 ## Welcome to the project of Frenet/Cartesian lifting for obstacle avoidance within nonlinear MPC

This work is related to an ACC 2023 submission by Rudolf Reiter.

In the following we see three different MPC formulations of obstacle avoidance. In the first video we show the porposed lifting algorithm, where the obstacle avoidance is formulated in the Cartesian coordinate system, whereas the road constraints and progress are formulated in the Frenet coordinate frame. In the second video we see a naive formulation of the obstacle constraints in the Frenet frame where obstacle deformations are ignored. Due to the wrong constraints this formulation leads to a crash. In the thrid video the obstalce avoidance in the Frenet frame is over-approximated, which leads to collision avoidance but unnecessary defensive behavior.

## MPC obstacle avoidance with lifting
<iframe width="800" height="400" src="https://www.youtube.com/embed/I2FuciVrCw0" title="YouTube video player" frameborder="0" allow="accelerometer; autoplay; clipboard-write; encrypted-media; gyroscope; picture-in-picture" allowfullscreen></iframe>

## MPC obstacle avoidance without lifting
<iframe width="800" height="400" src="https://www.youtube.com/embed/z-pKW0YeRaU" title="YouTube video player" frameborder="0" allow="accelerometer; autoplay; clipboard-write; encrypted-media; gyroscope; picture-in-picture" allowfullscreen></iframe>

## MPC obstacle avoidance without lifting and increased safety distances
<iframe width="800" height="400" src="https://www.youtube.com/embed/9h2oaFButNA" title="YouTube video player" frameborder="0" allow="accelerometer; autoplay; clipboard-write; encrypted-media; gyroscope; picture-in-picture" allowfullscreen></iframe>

* * *

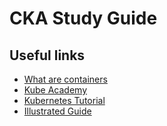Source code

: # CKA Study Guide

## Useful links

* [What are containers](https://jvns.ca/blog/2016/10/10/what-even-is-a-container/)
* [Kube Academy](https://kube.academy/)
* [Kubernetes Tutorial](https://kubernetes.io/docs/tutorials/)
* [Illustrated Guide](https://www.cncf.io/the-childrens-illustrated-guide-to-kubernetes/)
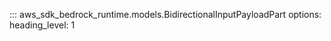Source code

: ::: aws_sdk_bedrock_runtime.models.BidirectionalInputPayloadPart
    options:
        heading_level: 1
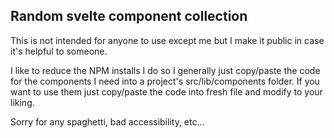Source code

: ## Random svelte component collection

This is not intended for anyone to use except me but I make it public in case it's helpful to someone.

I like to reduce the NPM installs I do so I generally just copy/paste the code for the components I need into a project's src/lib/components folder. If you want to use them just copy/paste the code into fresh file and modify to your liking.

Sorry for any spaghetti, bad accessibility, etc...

---

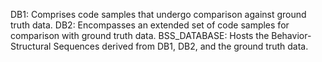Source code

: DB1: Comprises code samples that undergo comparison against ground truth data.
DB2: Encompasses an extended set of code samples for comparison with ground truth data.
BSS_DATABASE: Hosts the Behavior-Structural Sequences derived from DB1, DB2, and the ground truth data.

How to complete this task:
Whenever a line of the entries contains the string "lifting", copy that line.

Answer for the task:
 ## Welcome to the project of Frenet/Cartesian lifting for obstacle avoidance within nonlinear MPC
In the following we see three different MPC formulations of obstacle avoidance. In the first video we show the porposed lifting algorithm, where the obstacle avoidance is formulated in the Cartesian coordinate system, whereas the road constraints and progress are formulated in the Frenet coordinate frame. In the second video we see a naive formulation of the obstacle constraints in the Frenet frame where obstacle deformations are ignored. Due to the wrong constraints this formulation leads to a crash. In the thrid video the obstalce avoidance in the Frenet frame is over-approximated, which leads to collision avoidance but unnecessary defensive behavior.
## MPC obstacle avoidance with lifting
## MPC obstacle avoidance without lifting
## MPC obstacle avoidance without lifting and increased safety distances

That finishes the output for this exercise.